** Materials provided follows **

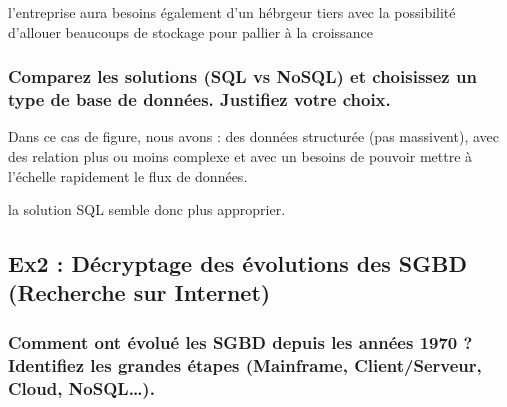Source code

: \documentclass{article}
\begin{document}
l'entreprise aura besoins également d'un hébrgeur tiers avec la possibilité d'allouer beaucoups de stockage pour pallier à la croissance 

\subsubsection{Comparez les solutions (SQL vs NoSQL) et choisissez un type de base de données. Justifiez votre 
choix.}
Dans ce cas de figure, nous avons :
des données structurée (pas massivent), avec des relation plus ou moins complexe et avec un besoins de pouvoir mettre à l'échelle rapidement le flux de données.

la solution SQL semble donc plus approprier. 

\subsection{Ex2 : Décryptage des évolutions des SGBD (Recherche sur Internet)}
\subsubsection{Comment ont évolué les SGBD depuis les années 1970 ? Identifiez les grandes étapes (Mainframe, 
Client/Serveur, Cloud, NoSQL…).}
\end{document}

** End of Materials provided **

The task
Search the entries for "subsubsection" and copy out each line that has it.

Solution for this task
\subsubsection{Comparez les solutions (SQL vs NoSQL) et choisissez un type de base de données. Justifiez votre 
\subsubsection{Comment ont évolué les SGBD depuis les années 1970 ? Identifiez les grandes étapes (Mainframe, 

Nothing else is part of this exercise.